Table 2. Actuators with different materials and construction parameters.

Sample Number	R1	R2	R3	R4	R5
Foaming multiplier (1/A:B)	5:1.00	5:1.15	5:1.35	5:1.45	5:1.60
Sample number	S1	S2	S3	S4	S5
Number of air chamber sections	8	10	12	14	16

R1–R5 are the condition of 10 air chamber sections; S1–S5 are the condition of foaming multiplier of 5:1.15.

. These were used in the subsequent tests.

3. Experimental

3.1. Motion and out Force Characterization

The actuator performance was judged in terms of the motion characteristics and output force. Once the actuators were prepared, the motion characteristics were first analyzed to determine the optimal parameters. Then the output force of the actuators was tested.

The test setup for bending and contraction is shown in Figure 5a. The actuator was fixed vertically on the stand, and a negative pressure of 20–90 kPa was applied. A digital camera (D700, Nikon, Tokyo, Japan) was connected to the computer via control software to capture images in real time at 10 kPa intervals. Adjust the height and position between the actuator and the digital camera to ensure that the main part of the actuator is fully visible in the middle of the computer screen and the end of the actuator is initially in a horizontal position. Each process was repeated three times to ensure accuracy and the bending angle and contraction distance of the actuator were measured by image processing software. For the bending test, the performance of the actuator was analyzed with two air chambers pumping equal air pressure. For the contraction test, all four chambers pumped equal air pressure. Figure 5b,c shows the bending deformation with two chambers and contraction deformation with four chambers at 90 kPa of the actuators with different foaming multipliers and lengths.

The output force determines the load capacity of the actuator. The output force of the end of the actuator during bending and contraction was measured with the setup shown in Figure 6. Specifically, the actuator was fixed horizontally to the bracket so that its end touched the bottom of the force transducer just as the bending output force was measured, at which point the transducer showed no indication. When negative pressure was applied, the end of the actuator was bent upward, and the sensor was squeezed. Measurements could be read directly from the digital display platform. When the contraction force was tested, the center of the actuator and digital display push-pull meter was aligned horizontally to minimize the error. The initial state was to keep the string in tension. Then, the same negative pressure was applied to all four chambers, and the positions of the actuator and push-pull gage were kept constant throughout the measurement process.

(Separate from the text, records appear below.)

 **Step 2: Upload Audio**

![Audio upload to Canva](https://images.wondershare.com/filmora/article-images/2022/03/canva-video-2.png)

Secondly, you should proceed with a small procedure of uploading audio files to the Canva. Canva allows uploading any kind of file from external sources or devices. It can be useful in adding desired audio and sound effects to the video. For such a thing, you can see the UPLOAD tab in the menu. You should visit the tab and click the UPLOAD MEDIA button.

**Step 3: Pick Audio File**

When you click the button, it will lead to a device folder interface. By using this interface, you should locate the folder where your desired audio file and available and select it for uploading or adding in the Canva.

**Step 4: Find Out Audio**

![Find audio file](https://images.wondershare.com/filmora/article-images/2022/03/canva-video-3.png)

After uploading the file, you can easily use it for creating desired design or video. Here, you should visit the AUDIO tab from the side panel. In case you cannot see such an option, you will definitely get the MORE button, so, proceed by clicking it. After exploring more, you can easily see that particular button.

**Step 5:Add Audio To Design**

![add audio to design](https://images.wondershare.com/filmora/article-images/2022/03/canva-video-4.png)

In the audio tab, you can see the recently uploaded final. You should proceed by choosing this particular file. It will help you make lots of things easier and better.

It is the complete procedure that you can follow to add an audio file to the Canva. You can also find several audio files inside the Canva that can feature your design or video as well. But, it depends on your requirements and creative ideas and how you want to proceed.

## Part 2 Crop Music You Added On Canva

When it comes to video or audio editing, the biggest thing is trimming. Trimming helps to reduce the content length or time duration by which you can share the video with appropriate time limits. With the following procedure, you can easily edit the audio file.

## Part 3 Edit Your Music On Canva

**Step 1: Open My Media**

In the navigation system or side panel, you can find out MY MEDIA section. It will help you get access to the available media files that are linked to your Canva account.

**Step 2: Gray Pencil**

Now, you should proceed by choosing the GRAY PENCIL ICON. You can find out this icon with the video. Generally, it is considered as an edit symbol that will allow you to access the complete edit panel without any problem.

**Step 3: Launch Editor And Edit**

3.2. Practical Application

A control system was developed to precisely control the air pressure for practical applications. Referring to the way in the literature [9], Figure 7a shows the control system and its structure. The best-performing actuators in terms of motion characteristics and output force were integrated in two sections to create a soft robot with eight air chambers in total, each of which could be controlled independently. Specifically, each air chamber was connected to two miniature three-way solenoid valves (JS0520L-DC6V), and one end of each solenoid valve was connected to a vacuum pump (JBL-550W) to provide a negative pressure drive. The two solenoid valves allowed each chamber to achieve three states: inflation, maintenance, and pressure regulation. Each air chamber was inflated and bent when both solenoids were open at the same time. When the second solenoid valve was closed, the airflow was disconnected, and the robot was in a motion-hold state. The second solenoid valve was reopened when the pressure needed to be increased further. To lower the air pressure, the first solenoid valve was closed after the second solenoid valve was opened, which allowed the air to flow through the speed control valve into the atmosphere. Figure 7b shows the three states and the control strategy. The airflow was controlled by a microcontroller (Arduino Mega 2560) and computer. A control program was written to drive each chamber. A sensor detected the air pressure of each chamber in real time, which was adjusted dynamically to achieve the target pressure.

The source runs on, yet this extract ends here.